それにしてもワインの「おり」のような濃い血のりがすごい、怖かったです。殺された13人の子どもたちもけっこうショックだけど、最後の「血まつり」はもう映画でいえば「ミッドサマー」や「ウィッカーマン」のように怖い。そういう部分があったからか、このオペラは私には「オペラ」という特定の音楽芸術というより映画やお芝居の一種と感じられました。なので、演出が強すぎるとも、立方体の動きがうるさいとも特に思わず、そういう演出なんだなと思います。むしろ、普段毎日のように映画ばかり見ていて、クラシック音楽にもオペラにも縁のない私みたいな者こそ、初めてちゃんと見るオペラとして面白いかもしれません。

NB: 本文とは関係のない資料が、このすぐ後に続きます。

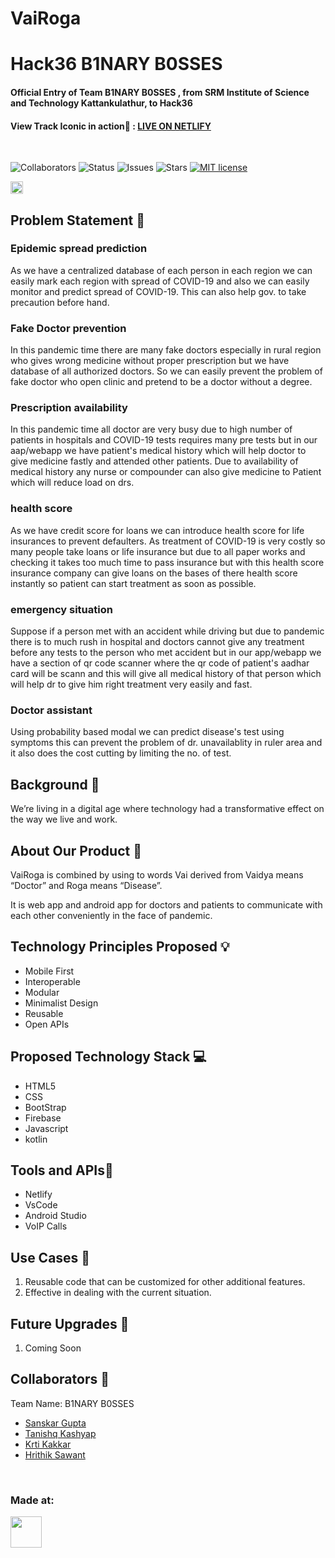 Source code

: # VaiRoga

# Hack36 B1NARY B0SSES

#### Official Entry of Team B1NARY B0SSES , from SRM Institute of Science and Technology Kattankulathur, to Hack36

#### View Track Iconic in action🚀 : [LIVE ON NETLIFY](https://vairoga.netlify.app/)

<br>

![Collaborators](https://img.shields.io/badge/collaborators-4-green)
![Status](https://img.shields.io/badge/status-under_development-blue)
![Issues](https://img.shields.io/github/issues/abhinavmaharana/Hack36-The-Unacceptable)
![Stars](https://img.shields.io/github/stars/abhinavmaharana/Hack36-The-Unacceptable)
[![MIT license](https://img.shields.io/badge/License-MIT-blue.svg)](https://lbesson.mit-license.org/)

<a href="https://hack36.com"> <img src="https://i.ibb.co/3vMYD6M/Made-at-Hack-36.png" height=20px> </a>

## Problem Statement 🚧
<h3>Epidemic spread prediction</h3>

As we have a centralized database of each person in each region we can easily mark each region with spread of COVID-19 and also we can easily monitor and predict spread of COVID-19. This can also help gov. to take precaution before hand.

<h3>Fake Doctor prevention</h3>

In this pandemic time there are many fake doctors especially in rural region who gives wrong medicine without proper prescription but we have database of all authorized doctors. So we can easily prevent the problem of fake doctor who open clinic and pretend to be a doctor without a degree.

<h3>Prescription availability</h3>

In this pandemic time all doctor are very busy due to high number of patients in hospitals and COVID-19 tests requires many pre tests but in our aap/webapp we have patient's medical history which will help doctor to give medicine fastly and attended other patients. Due to availability of medical history any nurse or compounder can also give medicine to Patient which will reduce load on drs. 

<h3>health score</h3>

As we have credit score for loans we can introduce health score for life insurances to prevent defaulters. As treatment of COVID-19 is very costly so many people take loans or life insurance but due to all paper works and checking it takes too much time to pass insurance but with this health score insurance company can give loans on the bases of there health score instantly so patient can start treatment as soon as possible. 

<h3>emergency situation</h3>

Suppose if a person met with an accident while driving but due to pandemic there is to much rush in hospital and doctors cannot give any treatment before any tests to the person who met accident but in our app/webapp we have a section of qr code scanner where the qr code of patient's aadhar card will be scann and this will give all medical history of that person which will help dr to give him right treatment very easily and fast. 

<h3>Doctor assistant</h3> 

Using probability based modal we can predict disease's test using symptoms this can prevent the problem of dr. unavailablity  in ruler area and it also does the cost cutting by limiting the no. of test.
## Background 📖

We’re living in a digital age where technology had a transformative effect on the way we live and work.

## About Our Product 🔧

VaiRoga is combined by using to words Vai derived from Vaidya means “Doctor” and Roga means “Disease”.

It is web app and android app for doctors and patients to communicate with each other conveniently in the face of pandemic.

## Technology Principles Proposed 💡

- Mobile First
- Interoperable
- Modular
- Minimalist Design
- Reusable
- Open APIs

## Proposed Technology Stack 💻

- HTML5
- CSS
- BootStrap
- Firebase
- Javascript
- kotlin

## Tools and APIs🎯

- Netlify
- VsCode
- Android Studio
- VoIP Calls

## Use Cases 🤝

1. Reusable code that can be customized for other additional features.
2. Effective in dealing with the current situation.

## Future Upgrades 🚀

1. Coming Soon

## Collaborators 🤖

Team Name: B1NARY B0SSES

- [Sanskar Gupta](https://github.com/sanskar0901)
- [Tanishq Kashyap](https://github.com/Tanishq2505)
- [Krti Kakkar](https://github.com/kritiikakkar)
- [Hrithik Sawant](https://github.com/ithiksawant29)

<br>

### Made at:

<a href="https://hack36.com"> <img src="https://i.ibb.co/3vMYD6M/Made-at-Hack-36.png" height=50px> </a>

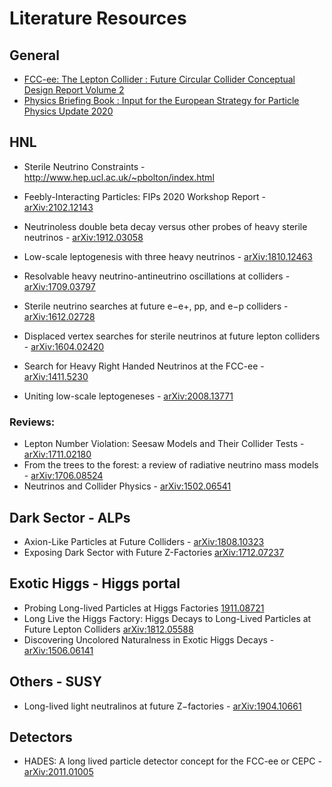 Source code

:# Literature Resources 

## General
- [FCC-ee: The Lepton Collider : Future Circular Collider Conceptual Design Report Volume 2](https://cds.cern.ch/record/2651299?ln=en)
- [Physics Briefing Book : Input for the European Strategy for Particle Physics Update 2020](https://cds.cern.ch/record/2691414/)

## HNL 
- Sterile Neutrino Constraints - http://www.hep.ucl.ac.uk/~pbolton/index.html


- Feebly-Interacting Particles: FIPs 2020 Workshop Report - [arXiv:2102.12143](https://arxiv.org/abs/2102.12143)
- Neutrinoless double beta decay versus other probes of heavy sterile neutrinos - [arXiv:1912.03058](https://arxiv.org/abs/1912.03058)
- Low-scale leptogenesis with three heavy neutrinos - [arXiv:1810.12463](https://arxiv.org/abs/1810.12463)
- Resolvable heavy neutrino-antineutrino oscillations at colliders - [arXiv:1709.03797](https://arxiv.org/abs/1709.03797)
- Sterile neutrino searches at future e−e+, pp, and e−p colliders - [arXiv:1612.02728](https://arxiv.org/abs/1612.02728)
- Displaced vertex searches for sterile neutrinos at future lepton colliders - [arXiv:1604.02420](https://arxiv.org/abs/1604.02420)
- Search for Heavy Right Handed Neutrinos at the FCC-ee - [arXiv:1411.5230](https://arxiv.org/abs/1411.5230)
- Uniting low-scale leptogeneses - [arXiv:2008.13771](https://arxiv.org/abs/2008.13771)

### Reviews:
- Lepton Number Violation: Seesaw Models and Their Collider Tests - [arXiv:1711.02180](https://arxiv.org/abs/1711.02180)
- From the trees to the forest: a review of radiative neutrino mass models - [arXiv:1706.08524](https://arxiv.org/abs/1706.08524)
- Neutrinos and Collider Physics - [arXiv:1502.06541](https://arxiv.org/abs/1502.06541)

## Dark Sector - ALPs
- Axion-Like Particles at Future Colliders - [arXiv:1808.10323](https://arxiv.org/abs/1808.10323)
- Exposing Dark Sector with Future Z-Factories [arXiv:1712.07237](https://arxiv.org/abs/1712.07237)

## Exotic Higgs - Higgs portal 
- Probing Long-lived Particles at Higgs Factories [1911.08721](https://arxiv.org/abs/1911.08721)
- Long Live the Higgs Factory: Higgs Decays to Long-Lived Particles at Future Lepton Colliders [arXiv:1812.05588](https://arxiv.org/abs/1812.05588)
- Discovering Uncolored Naturalness in Exotic Higgs Decays - [arXiv:1506.06141](https://arxiv.org/abs/1506.06141)

## Others - SUSY
- Long-lived light neutralinos at future Z−factories - [arXiv:1904.10661](https://arxiv.org/abs/1904.10661)

## Detectors 
- HADES: A long lived particle detector concept for the FCC-ee or CEPC - [arXiv:2011.01005](https://arxiv.org/abs/2011.01005)
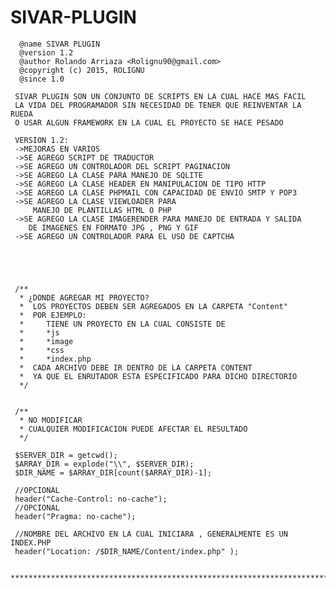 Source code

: # SIVAR-PLUGIN 
 
      
      @name SIVAR PLUGIN 
      @version 1.2
      @author Rolando Arriaza <Rolignu90@gmail.com>
      @copyright (c) 2015, ROLIGNU
      @since 1.0

     SIVAR PLUGIN SON UN CONJUNTO DE SCRIPTS EN LA CUAL HACE MAS FACIL
     LA VIDA DEL PROGRAMADOR SIN NECESIDAD DE TENER QUE REINVENTAR LA RUEDA
     O USAR ALGUN FRAMEWORK EN LA CUAL EL PROYECTO SE HACE PESADO
     
     VERSION 1.2:
     ->MEJORAS EN VARIOS 
     ->SE AGREGO SCRIPT DE TRADUCTOR
     ->SE AGREGO UN CONTROLADOR DEL SCRIPT PAGINACION 
     ->SE AGREGO LA CLASE PARA MANEJO DE SQLITE
     ->SE AGREGO LA CLASE HEADER EN MANIPULACION DE TIPO HTTP
     ->SE AGREGO LA CLASE PHPMAIL CON CAPACIDAD DE ENVIO SMTP Y POP3
     ->SE AGREGO LA CLASE VIEWLOADER PARA 
         MANEJO DE PLANTILLAS HTML O PHP 
     ->SE AGREGO LA CLASE IMAGERENDER PARA MANEJO DE ENTRADA Y SALIDA 
        DE IMAGENES EN FORMATO JPG , PNG Y GIF
     ->SE AGREGO UN CONTROLADOR PARA EL USO DE CAPTCHA
    




     /**
      * ¿DONDE AGREGAR MI PROYECTO?
      *  LOS PROYECTOS DEBEN SER AGREGADOS EN LA CARPETA "Content"
      *  POR EJEMPLO:
      *     TIENE UN PROYECTO EN LA CUAL CONSISTE DE 
      *     *js
      *     *image
      *     *css
      *     *index.php
      *  CADA ARCHIVO DEBE IR DENTRO DE LA CARPETA CONTENT
      *  YA QUE EL ENRUTADOR ESTA ESPECIFICADO PARA DICHO DIRECTORIO  
      */

     
     /**
      * NO MODIFICAR 
      * CUALQUIER MODIFICACION PUEDE AFECTAR EL RESULTADO 
      */

     $SERVER_DIR = getcwd();
     $ARRAY_DIR = explode("\\", $SERVER_DIR);
     $DIR_NAME = $ARRAY_DIR[count($ARRAY_DIR)-1];
     
     //OPCIONAL
     header("Cache-Control: no-cache");
     //OPCIONAL
     header("Pragma: no-cache");
     
     //NOMBRE DEL ARCHIVO EN LA CUAL INICIARA , GENERALMENTE ES UN INDEX.PHP    
     header("Location: /$DIR_NAME/Content/index.php" );  

     ***************************************************************************
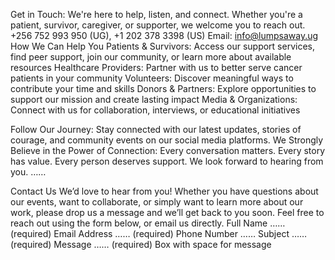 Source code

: Get in Touch: We're here to help, listen, and connect. Whether you're a patient, survivor, caregiver, or supporter, we welcome you to reach out.
+256 752 993 950 (UG), +1 202 378 3398 (US) Email: info@lumpsaway.ug
How We Can Help You
Patients & Survivors: Access our support services, find peer support, join our community, or learn more about available resources
Healthcare Providers: Partner with us to better serve cancer patients in your community
Volunteers: Discover meaningful ways to contribute your time and skills
Donors & Partners: Explore opportunities to support our mission and create lasting impact
Media & Organizations: Connect with us for collaboration, interviews, or educational initiatives


Follow Our Journey: Stay connected with our latest updates, stories of courage, and community events on our social media platforms.
We Strongly Believe in the Power of Connection: Every conversation matters. Every story has value. Every person deserves support. We look forward to hearing from you.
……

Contact Us
We’d love to hear from you! Whether you have questions about our events, want to collaborate, or simply want to learn more about our work, please drop us a message and we’ll get back to you soon.
Feel free to reach out using the form below, or email us directly.
Full Name …… (required)
Email Address ……  (required)
Phone Number ……
Subject …… (required)
Message …… (required) Box with space for message 
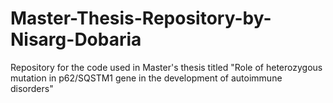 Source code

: # Master-Thesis-Repository-by-Nisarg-Dobaria
Repository for the code used in Master's thesis titled "Role of heterozygous mutation in p62/SQSTM1 gene in the development of autoimmune disorders"
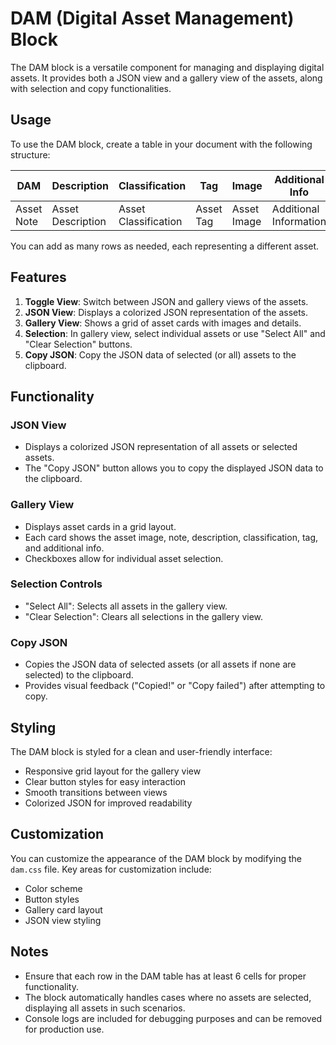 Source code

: # DAM (Digital Asset Management) Block

The DAM block is a versatile component for managing and displaying digital assets. It provides both a JSON view and a gallery view of the assets, along with selection and copy functionalities.

## Usage

To use the DAM block, create a table in your document with the following structure:

| DAM | Description | Classification | Tag | Image | Additional Info |
|-----|-------------|----------------|-----|-------|-----------------|
| Asset Note | Asset Description | Asset Classification | Asset Tag | Asset Image | Additional Information |

You can add as many rows as needed, each representing a different asset.

## Features

1. **Toggle View**: Switch between JSON and gallery views of the assets.
2. **JSON View**: Displays a colorized JSON representation of the assets.
3. **Gallery View**: Shows a grid of asset cards with images and details.
4. **Selection**: In gallery view, select individual assets or use "Select All" and "Clear Selection" buttons.
5. **Copy JSON**: Copy the JSON data of selected (or all) assets to the clipboard.

## Functionality

### JSON View
- Displays a colorized JSON representation of all assets or selected assets.
- The "Copy JSON" button allows you to copy the displayed JSON data to the clipboard.

### Gallery View
- Displays asset cards in a grid layout.
- Each card shows the asset image, note, description, classification, tag, and additional info.
- Checkboxes allow for individual asset selection.

### Selection Controls
- "Select All": Selects all assets in the gallery view.
- "Clear Selection": Clears all selections in the gallery view.

### Copy JSON
- Copies the JSON data of selected assets (or all assets if none are selected) to the clipboard.
- Provides visual feedback ("Copied!" or "Copy failed") after attempting to copy.

## Styling

The DAM block is styled for a clean and user-friendly interface:
- Responsive grid layout for the gallery view
- Clear button styles for easy interaction
- Smooth transitions between views
- Colorized JSON for improved readability

## Customization

You can customize the appearance of the DAM block by modifying the `dam.css` file. Key areas for customization include:
- Color scheme
- Button styles
- Gallery card layout
- JSON view styling

## Notes

- Ensure that each row in the DAM table has at least 6 cells for proper functionality.
- The block automatically handles cases where no assets are selected, displaying all assets in such scenarios.
- Console logs are included for debugging purposes and can be removed for production use.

子役や主にコーラスを歌っていた方々を含めて、キャストの多さにも驚きました。海外からのキャストの数は少ないけど、どこの人かは見ていて全然気になりません。素晴らしいオーケストラの演奏、聞きほれてしまう美しい歌声、個性的で一本芯の通った演出、自然でゴージャスな演技。本物の、一流の芸術に触れると、たくさんの方々が人間の粋を集めて力いっぱいもてなしてくださっているように思えて、すごく幸せな気分になります。

オペラ苦手かも、と少し心配だったけど、行ってみてよかったです。また他の演目でチケット買ってみようと思います。